Une étape importante vers l’apaisement a été franchie dans le conflit foncier opposant les groupements incorporés de Katshiongo et Kasanji. Le ministre provincial de l’Intérieur et Sécurité, Peter Tshisuaka Nkolomonyi, a initié mardi 23 juin 2026 une rencontre de médiation avec les deux chefs coutumiers concernés, dans l’objectif de privilégier le dialogue et préserver la cohésion sociale.

Cette initiative intervient dans un contexte de tensions marquées par des accusations d’occupation de terres. La partie Kamba Katshiongo avait annoncé une marche pacifique prévue ce mercredi 24 juin afin de protester contre ce qu’elle considère comme une occupation de son espace foncier attribuée au groupement voisin de Kasanji.

Reçu par le ministre chargé des Affaires coutumières, Kamba Katshiongo a sollicité une intervention urgente des autorités afin de trouver une solution à ce différend. Il accuse son voisin d’ingérence sur sa portion de terre. De son côté, le chef Kasanji rejette ces accusations et conteste toute occupation illégale des terres concernées.

Face à cette situation, Peter Tshisuaka Nkolomonyi a appelé les deux parties à privilégier la voie pacifique. Le ministre provincial a rappelé que les conflits fonciers constituent un frein au développement des entités locales et a insisté sur la nécessité d’un climat de paix pour accompagner la vision de développement portée par le gouverneur du Kasaï, Crispin Mukendi.

Dans sa démarche de médiation, le ministre a également annoncé son engagement à effectuer une descente sur terrain afin de mieux comprendre les origines du litige, examiner les différents points de vue et contribuer à la levée des incompréhensions entre les deux communautés.

À l’issue de la rencontre, les chefs Katshiongo et Kasanji ont salué l’approche basée sur le dialogue initiée par l’autorité provinciale.

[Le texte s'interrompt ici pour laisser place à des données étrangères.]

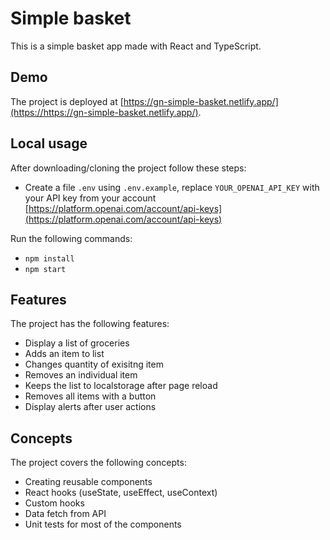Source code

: # Simple basket

This is a simple basket app made with React and TypeScript.

## Demo

The project is deployed at [https://gn-simple-basket.netlify.app/](https://https://gn-simple-basket.netlify.app/).

## Local usage

After downloading/cloning the project follow these steps:

- Create a file `.env` using `.env.example`, replace `YOUR_OPENAI_API_KEY` with your API key from your account [https://platform.openai.com/account/api-keys](https://platform.openai.com/account/api-keys)

Run the following commands:

- `npm install`
- `npm start`

## Features

The project has the following features:

- Display a list of groceries
- Adds an item to list
- Changes quantity of exisitng item
- Removes an individual item
- Keeps the list to localstorage after page reload
- Removes all items with a button
- Display alerts after user actions

## Concepts

The project covers the following concepts:

- Creating reusable components
- React hooks (useState, useEffect, useContext)
- Custom hooks
- Data fetch from API
- Unit tests for most of the components
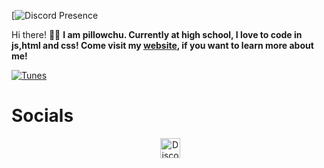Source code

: [![Discord Presence](https://lanyard.cnrad.dev/api/828680715905400912)

Hi there! 🤚🏻
**I am pillowchu. Currently at high school, I love to code in js,html and css! Come visit my [website](https://pillowchu.jketamine.dev), if you want to learn more about me!**
  

[![Tunes](https://spotify-github-profile.vercel.app/api/view?uid=ytlokaivq8oahh3nc9vmtcalx&cover_image=true&theme=default&show_offline=false&background_color=121212&interchange=true&bar_color=80ffff&bar_color_cover=true)](https://github.com/kittinan/spotify-github-profile)
<h1>Socials</h1>
<p align="center">
&nbsp;&nbsp;&nbsp;&nbsp;&nbsp;&nbsp;&nbsp;&nbsp;&nbsp;
<a href="https://discord.com/users/828680715905400912" target="_blank"><img alt="Discord" title="Discord" height="32" width="32" src="https://raw.githubusercontent.com/peterthehan/peterthehan/master/assets/discord.svg"></a>&nbsp;&nbsp;&nbsp;&nbsp;&nbsp;&nbsp;&nbsp;&nbsp;&nbsp;
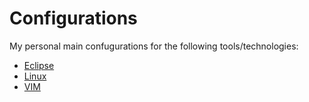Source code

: # Configurations

My personal main confugurations for the following tools/technologies:

- [Eclipse](eclipse/ECLIPSE.md)
- [Linux](linux/LINUX.md)
- [VIM](vim/VIM.md)
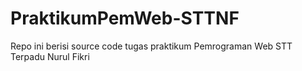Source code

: # PraktikumPemWeb-STTNF
Repo ini berisi source code tugas praktikum Pemrograman Web STT Terpadu Nurul Fikri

Les deux parties ont accepté d’enterrer la hache de guerre et se sont engagées à préserver la paix en attendant l’aboutissement du processus de résolution du différend.

Ils ont également appelé leurs communautés respectives à privilégier la cohésion, la tolérance et la coexistence pacifique, afin de permettre aux entités concernées de se concentrer sur les priorités liées au développement.